張り詰めていた空気が少しだけ変わる。不思議な安心感が胸に広がった。圧倒的な存在感。だが恐怖はない。頼もしさの方が強かった。
「し、神獣……!」
思わずレッドが声を上げる。するとフレイは呆れたように鼻を鳴らした。
「だから神獣ではなくフレイで構わんと言っただろう」
「いや……まだ慣れなくてさ」
「なるほど」
フレイは小さく頷いた。
「まぁ無理もない」
昨日出会ったばかりなのだから。そう言いたげだった。だが次の瞬間。
フレイの表情が鋭くなる。窓の外へ視線を向けたのだ。その瞳には昨日の穏やかさはない。神獣としての威厳が宿っていた。
「結論から言おう。これは異変だ」
低い声が響く。断言だった。迷いは一切ない。レイラが不安そうに尋ねる。
「本当に……?」
「間違いない」
即答だった。その言葉には絶対的な確信があった。きっと、長い年月を生きてきた神獣だからこそ分かるのだろう。
「君たちにとって最初の、いわば任務になる」
任務。その言葉が重く響く。レッドは無意識に息を呑んだ。昨日までは他人事だった。世界を守る。異変を解決する。
そんな話は物語の中だけのものだと思っていた。
しかし今は違う。
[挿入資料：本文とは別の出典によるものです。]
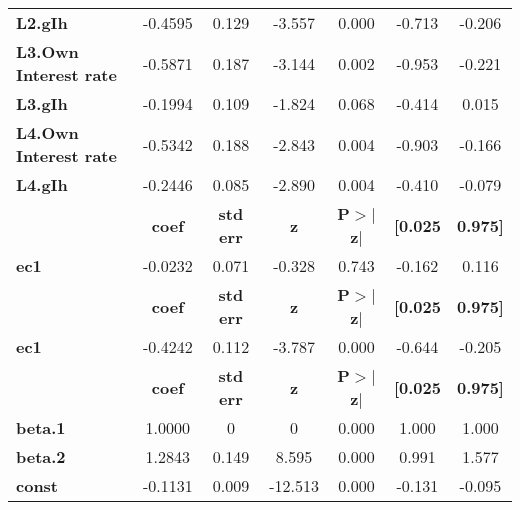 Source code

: \begin{center}
\begin{tabular}{lcccccc}
\textbf{L2.gIh}               &      -0.4595  &        0.129     &    -3.557  &         0.000        &       -0.713    &       -0.206     \\
\textbf{L3.Own Interest rate} &      -0.5871  &        0.187     &    -3.144  &         0.002        &       -0.953    &       -0.221     \\
\textbf{L3.gIh}               &      -0.1994  &        0.109     &    -1.824  &         0.068        &       -0.414    &        0.015     \\
\textbf{L4.Own Interest rate} &      -0.5342  &        0.188     &    -2.843  &         0.004        &       -0.903    &       -0.166     \\
\textbf{L4.gIh}               &      -0.2446  &        0.085     &    -2.890  &         0.004        &       -0.410    &       -0.079     \\
             & \textbf{coef} & \textbf{std err} & \textbf{z} & \textbf{P$> |$z$|$} & \textbf{[0.025} & \textbf{0.975]}  \\
\midrule
\textbf{ec1} &      -0.0232  &        0.071     &    -0.328  &         0.743        &       -0.162    &        0.116     \\
             & \textbf{coef} & \textbf{std err} & \textbf{z} & \textbf{P$> |$z$|$} & \textbf{[0.025} & \textbf{0.975]}  \\
\midrule
\textbf{ec1} &      -0.4242  &        0.112     &    -3.787  &         0.000        &       -0.644    &       -0.205     \\
                & \textbf{coef} & \textbf{std err} & \textbf{z} & \textbf{P$> |$z$|$} & \textbf{[0.025} & \textbf{0.975]}  \\
\midrule
\textbf{beta.1} &       1.0000  &            0     &         0  &         0.000        &        1.000    &        1.000     \\
\textbf{beta.2} &       1.2843  &        0.149     &     8.595  &         0.000        &        0.991    &        1.577     \\
\textbf{const}  &      -0.1131  &        0.009     &   -12.513  &         0.000        &       -0.131    &       -0.095     \\
\bottomrule
\end{tabular}
\end{center}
目の前で大勢の人が倒れている。その現実が、責任という言葉の重みを突き付けてきた。逃げることはできない。逃げてはいけない。
――そんな気がした。そして、フレイは周囲を見渡す。
「まず、状況を確認しよう。他の生徒や教員は?」
「ああ、みんな息はしてる」
「でも、全然起きないの⋯⋯」
レッドが答えた。それにレイラも続ける。それを聞いたミズリーが静かに頷いた。
「やっぱりそうね」
「何かわかるのか?」
レッドが尋ねる。するとミズリーは答えた。
「実はさっき学校全体を見て回ったの」
「学校全体を?」
「ええ。どの教室も同じだったのよ。全員眠っている」
ミズリーは窓の外へ視線を向ける。その言葉にレイラが息を呑む。
やはり学校全体だったのだ。教室だけではない。職員室だけでもない。異変は学校そのものを飲み込んでいる。
「眠っている……?」
レイラが不安そうに尋ねる。するとフレイが説明した。
「正確には意識を封じられている状態だな」
「意識を……?」
「まぁ、強制的に眠らされていると思ってくれ」
レッドは倒れている教師を見る。苦しそうな様子はない。傷もない。ただ眠っているだけだ。だからこそ感じられる不気味さもあった。
「助かるん⋯⋯だよな?」
思わず口から出た言葉。そしてフレイは静かに頷いた。
「ああ、元凶を倒せばな」
その一言が。これから進むべき道を示していた。異変には原因がある。
そしてその原因を取り除けば終わる。ならばやることは1つだ。レッドは拳を握る。
「じゃあ……俺たちがやるべきことは」
フレイは真っ直ぐ見つめ返した。その瞳に、迷いはない。
「分かっているだろう。エレメンターとしての責務を果たすんだ」
静かな声だった。だがその言葉は重く、強く、レッドたちの胸に刻まれた。
そしてフレイは再び窓の外へ目を向ける。しばらく何かを見つめた後。低く呟いた。
「なるほど……」
すると、神獣の表情が険しくなる。
「どうしたの?」
その様子にレイラが尋ねる。フレイは険しい表情のまま答えた。
「この学校は閉ざされているみたいだ」
「閉ざされてる?」
「元凶の力によってな。何やら学校全体を覆う巨大な結界が張られているみたいだ」
フレイは静かにそう告げた。その言葉に、レッドとレイラは息を呑んだ。
この不可解な出来事は、思っていた以上に深刻だというのがすぐにわかった。
「どうやら、想像以上に厄介な相手らしい」
フレイの瞳が細められる。その一言によって、2人はようやく確信した。
これは偶然でも事故でもない。誰かの意志によって引き起こされた異変なのだと。